AAARRRGGGHHH!!!! (was Re: [PATCH 6.12.y] xe/oa: Fix query mode of operation for OAR/OAC)
Greg KH
gregkh at linuxfoundation.org
Wed Jan 15 09:20:51 UTC 2025
On Tue, Jan 14, 2025 at 11:11:42AM -0500, Alex Deucher wrote:
> On Tue, Jan 14, 2025 at 11:02 AM Sasha Levin <sashal at kernel.org> wrote:
> >
> > On Tue, Jan 14, 2025 at 04:03:09PM +0100, Simona Vetter wrote:
> > >On Tue, Jan 14, 2025 at 11:01:34AM +1000, Dave Airlie wrote:
> > >> > > > We create a "web" when we backport commits, and mark things for "Fixes:"
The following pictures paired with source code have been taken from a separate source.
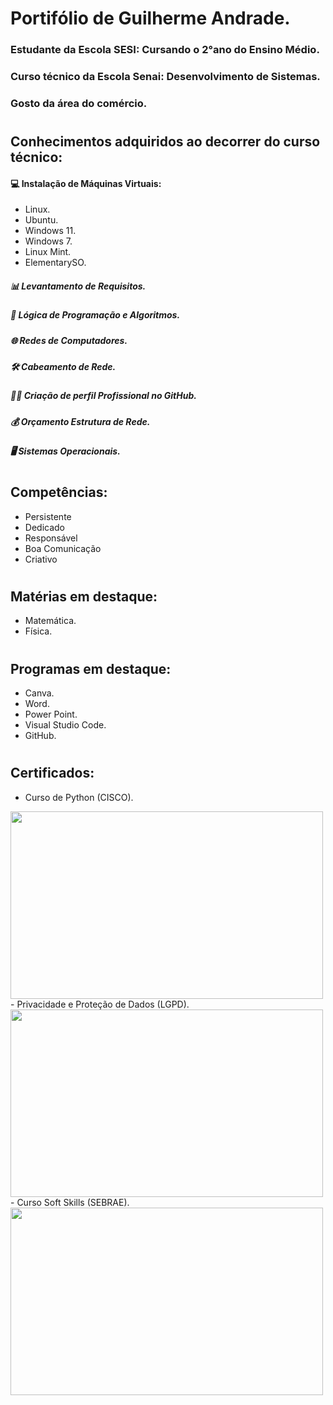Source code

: # Portifólio de Guilherme Andrade.
### Estudante da Escola SESI: Cursando o 2°ano do Ensino Médio.
### Curso técnico da Escola Senai: Desenvolvimento de Sistemas.
### Gosto da área do comércio.

#

## Conhecimentos adquiridos ao decorrer do curso técnico:
#### 💻 Instalação de Máquinas Virtuais:
- Linux.
- Ubuntu.
- Windows 11.
- Windows 7.
- Linux Mint.
- ElementarySO.
##### 📊 Levantamento de Requisitos.
##### 🧠 Lógica de Programação e Algoritmos.
##### 🌐 Redes de Computadores.
##### 🛠 Cabeamento de Rede.
##### 👨‍💻 Criação de perfil Profissional no GitHub.
##### 💰 Orçamento Estrutura de Rede.
##### 🖥 Sistemas Operacionais.

#

## Competências:
- Persistente
- Dedicado
- Responsável
- Boa Comunicação
- Criativo

#

## Matérias em destaque:
- Matemática.
- Física.

#

## Programas em destaque:
- Canva.
- Word.
- Power Point.
- Visual Studio Code.
- GitHub.

#

## Certificados:
- Curso de Python (CISCO). 
<img src="https://miro.medium.com/v2/resize:fit:1400/1*ycIMlwgwicqlO6PcFRA-Iw.png" width="500" height="300" />
- Privacidade e Proteção de Dados (LGPD).
<img src="https://www.mppi.mp.br/internet/wp-content/uploads/2023/02/lgpd-768x560.jpg" width="500" height="300" />
- Curso Soft Skills (SEBRAE).
<img src="https://encrypted-tbn0.gstatic.com/images?q=tbn:ANd9GcQhx9dl0_KF0L0epqdBxUgPrSyCvPkx7Ycc6Q&s" width="500" height="300" />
> > >> > > > When we get those ids wrong because you all have duplicate commits for
> > >> > > > the same thing, everything breaks.
> > >> > > >
> > >> > > > > I just don't get what the ABI the tools expect is, and why everyone is
> > >> > > > > writing bespoke tools and getting it wrong, then blaming us for not
> > >> > > > > conforming. Fix the tools or write new ones when you realise the
> > >> > > > > situation is more complex than your initial ideas.
> > >> > > >
> > >> > > > All I want to see and care about is:
> > >> > > >
> > >> > > > - for a stable commit, the id that the commit is in Linus's tree.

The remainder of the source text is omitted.